Cody Wilson of Defense Distributed delivered a real “shot heard around the world” last week when he demonstrated an operational 3D printed gun.

As profound as this event is, the future is about to become even stranger–and more frightening.

This is because researchers at Duke University have just created a simple invisibility cloak using a 3D printer.

In case you need help connecting the dots, this development suggests that the idea of an invisible gun may soon move from the realm of science fiction to science fact.

The world and its new emerging technologies are converging at warp speed and they are spinning off in some crazy directions.

3D printing is becoming more affordable and soon increasingly complex objects will be able to be printed with the help of advanced algorithms and nanomaterials. (This is now the invisible gun will be created.)

The madness won’t stop there because the CAD file for the printable invisible gun will be uploaded to BitTorrent (or some other cloud-based file-sharing service) where it will exist forever to be downloaded by both well-intentioned and ill-intentioned individuals.

And lest you take some small comfort in law enforcements’ ability to “follow the money” and track individuals who are selling or profiting from 3D-printed guns, this is highly unlikely because the creators are likely to be financially compensated via digital crypto-currencies such as BitCoin which are untracable.

Technology, in and of itself, is neither good or bad.

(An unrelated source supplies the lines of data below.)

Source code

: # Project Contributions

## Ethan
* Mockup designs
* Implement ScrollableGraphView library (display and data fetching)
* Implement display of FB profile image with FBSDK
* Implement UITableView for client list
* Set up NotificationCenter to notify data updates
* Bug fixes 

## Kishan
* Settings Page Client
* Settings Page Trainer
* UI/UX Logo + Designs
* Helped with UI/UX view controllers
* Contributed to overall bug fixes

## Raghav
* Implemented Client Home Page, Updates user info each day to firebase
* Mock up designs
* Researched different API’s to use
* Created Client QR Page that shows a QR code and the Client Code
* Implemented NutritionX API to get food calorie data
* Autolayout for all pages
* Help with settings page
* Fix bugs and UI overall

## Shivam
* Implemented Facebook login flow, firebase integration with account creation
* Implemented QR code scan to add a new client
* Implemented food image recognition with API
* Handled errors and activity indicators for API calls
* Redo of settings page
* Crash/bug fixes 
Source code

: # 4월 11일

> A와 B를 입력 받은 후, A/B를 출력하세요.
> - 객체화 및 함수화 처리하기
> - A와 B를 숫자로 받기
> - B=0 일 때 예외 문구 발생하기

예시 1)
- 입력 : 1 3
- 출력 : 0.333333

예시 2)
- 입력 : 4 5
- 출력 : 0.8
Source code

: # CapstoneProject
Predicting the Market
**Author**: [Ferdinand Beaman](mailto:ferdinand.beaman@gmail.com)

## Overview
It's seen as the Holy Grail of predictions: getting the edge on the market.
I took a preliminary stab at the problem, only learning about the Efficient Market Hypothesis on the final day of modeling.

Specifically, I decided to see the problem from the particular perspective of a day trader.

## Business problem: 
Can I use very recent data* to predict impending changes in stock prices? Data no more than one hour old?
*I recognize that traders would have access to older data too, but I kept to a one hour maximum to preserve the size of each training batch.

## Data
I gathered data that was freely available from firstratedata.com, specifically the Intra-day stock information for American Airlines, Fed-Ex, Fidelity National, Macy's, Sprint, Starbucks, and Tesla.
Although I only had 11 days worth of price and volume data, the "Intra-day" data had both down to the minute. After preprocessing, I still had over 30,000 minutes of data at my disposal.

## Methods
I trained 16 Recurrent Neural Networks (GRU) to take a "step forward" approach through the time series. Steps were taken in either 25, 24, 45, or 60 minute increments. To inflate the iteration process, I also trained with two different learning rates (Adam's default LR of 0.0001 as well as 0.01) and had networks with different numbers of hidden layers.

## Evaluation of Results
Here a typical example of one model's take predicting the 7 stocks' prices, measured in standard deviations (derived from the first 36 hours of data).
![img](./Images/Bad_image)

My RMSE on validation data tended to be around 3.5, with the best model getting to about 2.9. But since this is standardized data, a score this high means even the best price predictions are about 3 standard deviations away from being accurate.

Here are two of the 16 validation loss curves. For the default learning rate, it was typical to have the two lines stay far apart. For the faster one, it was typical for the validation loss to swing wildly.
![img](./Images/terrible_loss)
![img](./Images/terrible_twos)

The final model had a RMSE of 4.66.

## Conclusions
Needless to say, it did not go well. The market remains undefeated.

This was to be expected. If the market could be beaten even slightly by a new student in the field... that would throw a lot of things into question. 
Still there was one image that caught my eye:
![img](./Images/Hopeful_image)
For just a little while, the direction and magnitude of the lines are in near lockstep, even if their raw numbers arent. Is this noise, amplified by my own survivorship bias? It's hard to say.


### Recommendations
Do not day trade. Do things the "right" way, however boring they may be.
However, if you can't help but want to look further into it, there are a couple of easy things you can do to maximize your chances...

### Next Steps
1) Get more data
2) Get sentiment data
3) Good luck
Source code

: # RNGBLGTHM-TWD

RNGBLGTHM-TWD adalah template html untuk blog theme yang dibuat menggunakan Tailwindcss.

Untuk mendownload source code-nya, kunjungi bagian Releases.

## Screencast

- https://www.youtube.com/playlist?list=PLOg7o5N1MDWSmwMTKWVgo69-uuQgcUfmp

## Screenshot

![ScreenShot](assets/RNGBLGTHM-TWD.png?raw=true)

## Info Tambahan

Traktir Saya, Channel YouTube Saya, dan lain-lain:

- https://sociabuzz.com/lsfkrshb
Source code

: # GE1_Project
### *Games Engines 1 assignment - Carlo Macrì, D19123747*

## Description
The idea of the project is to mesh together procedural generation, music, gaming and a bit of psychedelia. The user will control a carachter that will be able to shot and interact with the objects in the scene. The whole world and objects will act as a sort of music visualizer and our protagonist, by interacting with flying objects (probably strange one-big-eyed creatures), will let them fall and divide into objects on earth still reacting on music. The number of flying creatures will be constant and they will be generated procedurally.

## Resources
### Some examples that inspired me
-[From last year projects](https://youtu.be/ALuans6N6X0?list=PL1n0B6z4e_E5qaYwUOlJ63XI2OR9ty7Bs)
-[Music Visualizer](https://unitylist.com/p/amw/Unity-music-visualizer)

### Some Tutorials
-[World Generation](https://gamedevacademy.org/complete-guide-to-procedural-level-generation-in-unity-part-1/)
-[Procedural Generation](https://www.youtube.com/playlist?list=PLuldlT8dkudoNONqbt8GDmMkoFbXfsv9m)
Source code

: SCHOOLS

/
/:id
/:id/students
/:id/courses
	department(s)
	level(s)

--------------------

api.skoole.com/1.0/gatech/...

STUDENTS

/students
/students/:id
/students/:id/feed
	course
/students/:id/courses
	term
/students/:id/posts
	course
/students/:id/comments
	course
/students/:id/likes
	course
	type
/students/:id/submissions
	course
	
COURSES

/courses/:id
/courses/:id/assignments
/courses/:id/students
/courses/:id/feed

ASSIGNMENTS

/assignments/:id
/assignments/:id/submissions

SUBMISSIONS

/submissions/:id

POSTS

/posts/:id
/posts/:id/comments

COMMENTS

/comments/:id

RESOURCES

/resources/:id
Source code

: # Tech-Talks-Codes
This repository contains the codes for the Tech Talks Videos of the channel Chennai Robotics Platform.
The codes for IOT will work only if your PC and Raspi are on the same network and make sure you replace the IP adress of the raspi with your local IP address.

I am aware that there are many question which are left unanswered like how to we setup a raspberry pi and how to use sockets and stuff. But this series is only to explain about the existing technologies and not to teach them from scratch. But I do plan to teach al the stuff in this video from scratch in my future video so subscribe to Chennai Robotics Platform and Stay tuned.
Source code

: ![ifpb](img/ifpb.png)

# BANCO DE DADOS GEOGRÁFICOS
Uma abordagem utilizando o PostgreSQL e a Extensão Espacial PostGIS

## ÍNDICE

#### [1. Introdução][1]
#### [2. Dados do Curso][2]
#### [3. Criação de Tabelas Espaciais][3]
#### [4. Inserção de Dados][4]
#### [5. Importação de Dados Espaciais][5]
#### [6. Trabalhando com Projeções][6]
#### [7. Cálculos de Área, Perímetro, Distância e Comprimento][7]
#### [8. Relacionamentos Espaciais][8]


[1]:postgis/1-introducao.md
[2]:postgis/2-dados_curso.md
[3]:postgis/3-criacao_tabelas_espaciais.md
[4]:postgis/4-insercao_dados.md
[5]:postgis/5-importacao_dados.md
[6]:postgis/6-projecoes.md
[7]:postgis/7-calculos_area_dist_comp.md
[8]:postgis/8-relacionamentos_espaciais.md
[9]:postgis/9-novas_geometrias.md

It is how the technology is used that ultimately matters. Nevertheless, society is now at the point where lone individuals can wield extraordinary power for good–or evil.

There is no satisfying answer to the age-old dilemma of the doubled-edged nature of technology and, perhaps, the best we can hope for is that the responsible “invisible gun owners of the future” act as a check on those less responsible.

Still, before society gets to this point, it needs to be asking more–and tougher–questions and we may want to start with this one: Just because we can do something does that necessarily imply we should do it?